‘Seems like Penn wants to protect the institution more than the students’
Several University of Pennsylvania climate activists aren’t happy that school officials notified them about possible discipline for storming a Penn football game last month.
Specifically, The Daily Pennsylvanian reports members of Fossil Free Penn could be suspended from other student groups for participation in a homecoming game protest on October 22.
About 75 students took part in the protest (pictured) which delayed the game’s second half for over an hour. Nineteen students ended up being held by campus police.
The protest reportedly was in support of FFP’s demands that the university make a “complete divestment from fossil fuels,” make direct payments to support Philadelphia’s public schools and make “a public commitment” to preserve a housing complex.
Following the demonstration, Penn spokesperson Ron Ozio said that FFP’s antics “do nothing to advance their legitimate policy concerns, concerns the University shares, but rather impinges upon the rights of others in the community to participate in the life of the campus.”
Penn sophomore and FFP coordinator Sabirah Mahmud said she was notified that her Penn Band membership is in jeopardy due to her protest participation. She currently is banned from any practice or performance “until further notice.”
According to her Linkedin profile, Mahmud began the Philadelphia Youth Climate Movement at age 16 and she told the D.P. that was “an integral part of her application” to Penn. She said the school’s group membership threat means students “have to either choose holding people accountable or participating in Penn society.”

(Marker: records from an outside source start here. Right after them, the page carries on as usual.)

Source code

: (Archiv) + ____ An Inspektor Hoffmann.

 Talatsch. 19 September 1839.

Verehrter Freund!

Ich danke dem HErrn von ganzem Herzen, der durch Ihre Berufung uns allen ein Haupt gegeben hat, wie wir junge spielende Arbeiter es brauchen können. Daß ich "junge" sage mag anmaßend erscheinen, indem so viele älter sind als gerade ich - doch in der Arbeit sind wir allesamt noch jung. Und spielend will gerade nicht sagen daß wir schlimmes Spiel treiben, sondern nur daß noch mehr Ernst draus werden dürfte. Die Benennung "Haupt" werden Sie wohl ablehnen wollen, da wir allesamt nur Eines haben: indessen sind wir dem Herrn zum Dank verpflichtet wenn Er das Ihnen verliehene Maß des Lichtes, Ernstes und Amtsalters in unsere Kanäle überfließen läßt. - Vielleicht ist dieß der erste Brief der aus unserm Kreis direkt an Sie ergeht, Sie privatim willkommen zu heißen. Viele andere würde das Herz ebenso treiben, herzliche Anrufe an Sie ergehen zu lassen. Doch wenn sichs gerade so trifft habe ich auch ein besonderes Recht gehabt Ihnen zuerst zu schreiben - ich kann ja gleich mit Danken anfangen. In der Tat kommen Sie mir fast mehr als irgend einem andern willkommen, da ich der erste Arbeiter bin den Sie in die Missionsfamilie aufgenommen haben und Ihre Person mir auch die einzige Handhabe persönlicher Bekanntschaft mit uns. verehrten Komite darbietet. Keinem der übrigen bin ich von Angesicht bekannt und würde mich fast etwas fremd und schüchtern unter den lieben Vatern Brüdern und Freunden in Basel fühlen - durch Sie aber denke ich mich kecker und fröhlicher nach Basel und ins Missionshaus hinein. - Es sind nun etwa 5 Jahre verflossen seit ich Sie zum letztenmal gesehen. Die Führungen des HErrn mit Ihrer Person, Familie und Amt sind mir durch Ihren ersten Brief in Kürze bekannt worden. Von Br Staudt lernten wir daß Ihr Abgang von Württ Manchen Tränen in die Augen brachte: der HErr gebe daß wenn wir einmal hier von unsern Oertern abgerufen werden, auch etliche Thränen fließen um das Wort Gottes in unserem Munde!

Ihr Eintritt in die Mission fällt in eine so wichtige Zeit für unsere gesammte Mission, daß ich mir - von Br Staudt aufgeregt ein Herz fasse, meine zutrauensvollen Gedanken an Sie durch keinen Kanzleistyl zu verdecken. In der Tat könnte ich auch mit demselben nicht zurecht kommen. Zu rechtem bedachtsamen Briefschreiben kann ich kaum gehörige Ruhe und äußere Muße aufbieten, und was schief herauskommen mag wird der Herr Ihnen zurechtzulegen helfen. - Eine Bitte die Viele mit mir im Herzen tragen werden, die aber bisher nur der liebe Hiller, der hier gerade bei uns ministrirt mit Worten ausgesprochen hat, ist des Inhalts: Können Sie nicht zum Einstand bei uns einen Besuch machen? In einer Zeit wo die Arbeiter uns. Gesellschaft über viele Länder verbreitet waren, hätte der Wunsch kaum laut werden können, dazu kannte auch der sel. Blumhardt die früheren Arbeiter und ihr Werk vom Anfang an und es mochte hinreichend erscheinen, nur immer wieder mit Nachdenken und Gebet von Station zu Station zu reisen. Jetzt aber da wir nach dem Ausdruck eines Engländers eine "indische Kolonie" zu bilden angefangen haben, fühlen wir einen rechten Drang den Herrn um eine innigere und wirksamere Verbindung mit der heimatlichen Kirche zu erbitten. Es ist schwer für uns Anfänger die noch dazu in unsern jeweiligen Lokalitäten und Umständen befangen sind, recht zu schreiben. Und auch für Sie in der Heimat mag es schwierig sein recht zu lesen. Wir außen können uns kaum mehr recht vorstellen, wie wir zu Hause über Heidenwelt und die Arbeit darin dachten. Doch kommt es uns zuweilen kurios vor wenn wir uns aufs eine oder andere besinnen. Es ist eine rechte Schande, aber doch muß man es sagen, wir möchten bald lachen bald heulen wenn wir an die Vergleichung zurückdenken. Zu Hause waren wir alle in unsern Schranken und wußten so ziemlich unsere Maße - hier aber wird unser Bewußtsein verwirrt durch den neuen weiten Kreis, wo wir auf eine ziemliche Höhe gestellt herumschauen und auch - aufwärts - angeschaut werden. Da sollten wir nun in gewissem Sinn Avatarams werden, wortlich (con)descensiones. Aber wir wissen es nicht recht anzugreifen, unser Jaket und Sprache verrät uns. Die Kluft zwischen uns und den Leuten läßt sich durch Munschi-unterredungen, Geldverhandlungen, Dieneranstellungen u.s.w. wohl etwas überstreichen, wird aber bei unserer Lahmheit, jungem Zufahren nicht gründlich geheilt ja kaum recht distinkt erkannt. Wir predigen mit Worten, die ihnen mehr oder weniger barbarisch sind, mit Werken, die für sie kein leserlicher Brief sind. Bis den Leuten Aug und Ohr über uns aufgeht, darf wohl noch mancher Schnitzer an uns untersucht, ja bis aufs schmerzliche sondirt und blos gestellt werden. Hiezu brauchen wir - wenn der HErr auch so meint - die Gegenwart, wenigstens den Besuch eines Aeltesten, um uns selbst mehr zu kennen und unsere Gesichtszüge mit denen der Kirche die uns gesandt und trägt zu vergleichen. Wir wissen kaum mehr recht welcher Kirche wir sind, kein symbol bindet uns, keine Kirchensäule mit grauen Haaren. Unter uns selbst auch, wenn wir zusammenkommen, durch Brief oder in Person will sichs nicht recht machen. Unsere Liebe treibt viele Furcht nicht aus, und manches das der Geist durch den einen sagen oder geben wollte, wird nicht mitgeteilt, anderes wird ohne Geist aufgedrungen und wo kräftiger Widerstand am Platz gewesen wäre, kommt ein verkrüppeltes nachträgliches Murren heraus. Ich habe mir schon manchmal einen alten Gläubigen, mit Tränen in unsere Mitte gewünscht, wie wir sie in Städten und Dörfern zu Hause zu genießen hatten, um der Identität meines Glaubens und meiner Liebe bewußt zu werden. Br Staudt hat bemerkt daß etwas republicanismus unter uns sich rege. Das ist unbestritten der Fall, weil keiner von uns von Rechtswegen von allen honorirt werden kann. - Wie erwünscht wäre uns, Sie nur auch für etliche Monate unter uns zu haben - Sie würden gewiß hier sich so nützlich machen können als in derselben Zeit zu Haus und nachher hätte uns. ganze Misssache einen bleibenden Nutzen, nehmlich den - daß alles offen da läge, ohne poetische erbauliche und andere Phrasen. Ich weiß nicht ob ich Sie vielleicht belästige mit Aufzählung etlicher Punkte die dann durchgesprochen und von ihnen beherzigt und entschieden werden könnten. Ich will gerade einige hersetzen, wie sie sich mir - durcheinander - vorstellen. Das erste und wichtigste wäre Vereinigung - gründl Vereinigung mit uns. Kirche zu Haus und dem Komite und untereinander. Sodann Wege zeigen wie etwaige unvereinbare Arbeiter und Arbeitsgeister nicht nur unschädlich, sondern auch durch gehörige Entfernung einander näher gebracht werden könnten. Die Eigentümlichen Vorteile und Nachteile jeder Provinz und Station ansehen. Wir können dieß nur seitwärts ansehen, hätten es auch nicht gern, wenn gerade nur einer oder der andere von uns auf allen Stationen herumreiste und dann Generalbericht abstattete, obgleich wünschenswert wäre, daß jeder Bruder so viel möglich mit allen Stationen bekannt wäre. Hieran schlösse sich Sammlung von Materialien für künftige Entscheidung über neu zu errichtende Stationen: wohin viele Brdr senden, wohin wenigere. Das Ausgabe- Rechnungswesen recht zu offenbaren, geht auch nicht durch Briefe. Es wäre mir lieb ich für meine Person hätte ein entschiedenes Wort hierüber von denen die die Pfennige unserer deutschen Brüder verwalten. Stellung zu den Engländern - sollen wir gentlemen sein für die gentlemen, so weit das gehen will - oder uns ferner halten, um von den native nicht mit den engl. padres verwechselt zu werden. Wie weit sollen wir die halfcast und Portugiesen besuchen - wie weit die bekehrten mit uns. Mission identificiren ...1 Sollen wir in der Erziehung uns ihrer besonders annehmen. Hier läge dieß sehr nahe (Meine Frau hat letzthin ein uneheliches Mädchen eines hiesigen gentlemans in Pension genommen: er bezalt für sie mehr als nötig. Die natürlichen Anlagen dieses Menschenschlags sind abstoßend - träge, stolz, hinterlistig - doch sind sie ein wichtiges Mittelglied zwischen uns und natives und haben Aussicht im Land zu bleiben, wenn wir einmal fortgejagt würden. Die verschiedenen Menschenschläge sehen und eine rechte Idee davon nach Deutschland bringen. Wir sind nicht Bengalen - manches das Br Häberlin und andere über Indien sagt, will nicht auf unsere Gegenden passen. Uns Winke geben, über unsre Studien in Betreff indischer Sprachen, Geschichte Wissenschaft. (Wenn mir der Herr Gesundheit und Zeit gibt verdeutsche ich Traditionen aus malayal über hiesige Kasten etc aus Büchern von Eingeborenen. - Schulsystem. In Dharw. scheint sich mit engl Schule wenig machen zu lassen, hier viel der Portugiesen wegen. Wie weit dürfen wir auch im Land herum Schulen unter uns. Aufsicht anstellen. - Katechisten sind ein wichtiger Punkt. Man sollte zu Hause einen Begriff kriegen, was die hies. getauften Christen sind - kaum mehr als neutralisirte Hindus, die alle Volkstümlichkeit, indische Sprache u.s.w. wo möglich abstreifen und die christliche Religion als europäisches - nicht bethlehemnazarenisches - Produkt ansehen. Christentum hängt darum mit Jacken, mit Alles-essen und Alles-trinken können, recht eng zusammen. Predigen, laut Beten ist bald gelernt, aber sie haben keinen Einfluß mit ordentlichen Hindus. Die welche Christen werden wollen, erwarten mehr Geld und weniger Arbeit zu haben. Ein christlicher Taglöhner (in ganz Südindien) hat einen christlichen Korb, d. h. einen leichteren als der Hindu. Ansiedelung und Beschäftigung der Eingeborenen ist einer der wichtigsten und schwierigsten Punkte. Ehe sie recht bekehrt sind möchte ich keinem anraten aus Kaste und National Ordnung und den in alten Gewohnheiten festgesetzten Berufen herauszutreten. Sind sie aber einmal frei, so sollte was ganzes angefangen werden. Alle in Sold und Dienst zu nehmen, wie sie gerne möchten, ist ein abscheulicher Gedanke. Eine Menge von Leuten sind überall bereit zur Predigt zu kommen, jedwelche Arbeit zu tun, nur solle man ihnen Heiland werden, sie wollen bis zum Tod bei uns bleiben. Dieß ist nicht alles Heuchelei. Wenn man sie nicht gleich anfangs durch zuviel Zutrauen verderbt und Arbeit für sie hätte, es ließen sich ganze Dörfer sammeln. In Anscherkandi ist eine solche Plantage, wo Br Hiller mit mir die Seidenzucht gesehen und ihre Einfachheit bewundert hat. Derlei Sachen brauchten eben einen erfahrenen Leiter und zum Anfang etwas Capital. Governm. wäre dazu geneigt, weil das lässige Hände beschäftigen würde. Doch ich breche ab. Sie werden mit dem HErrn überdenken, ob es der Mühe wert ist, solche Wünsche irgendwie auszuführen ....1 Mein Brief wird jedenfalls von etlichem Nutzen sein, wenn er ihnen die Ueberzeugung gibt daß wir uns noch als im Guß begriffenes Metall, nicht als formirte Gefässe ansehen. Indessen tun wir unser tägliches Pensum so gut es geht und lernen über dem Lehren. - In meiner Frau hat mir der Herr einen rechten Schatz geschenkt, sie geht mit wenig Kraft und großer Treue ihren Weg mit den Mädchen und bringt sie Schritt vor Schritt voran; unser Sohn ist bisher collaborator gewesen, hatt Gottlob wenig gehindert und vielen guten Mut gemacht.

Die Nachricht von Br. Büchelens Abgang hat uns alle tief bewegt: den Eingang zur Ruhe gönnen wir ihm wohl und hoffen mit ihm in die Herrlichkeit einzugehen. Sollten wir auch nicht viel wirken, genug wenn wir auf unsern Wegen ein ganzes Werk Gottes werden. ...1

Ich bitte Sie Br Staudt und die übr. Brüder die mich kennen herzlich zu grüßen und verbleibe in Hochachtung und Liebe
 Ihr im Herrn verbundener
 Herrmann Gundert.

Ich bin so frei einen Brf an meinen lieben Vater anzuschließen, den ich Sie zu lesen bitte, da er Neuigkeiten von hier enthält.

“This new administration has only welcomed activism and community engagement with disciplinary action,” Mahmud added.
Fellow Penn Band member Katie Francis felt similarly, saying “It seems like Penn wants to protect the institution more than the students that make up that institution.”
Francis said she believes it’s “essential for Penn students and staff to be actively aware of their place in the larger Philadelphia community and to remain open to uncomfortable conversations.”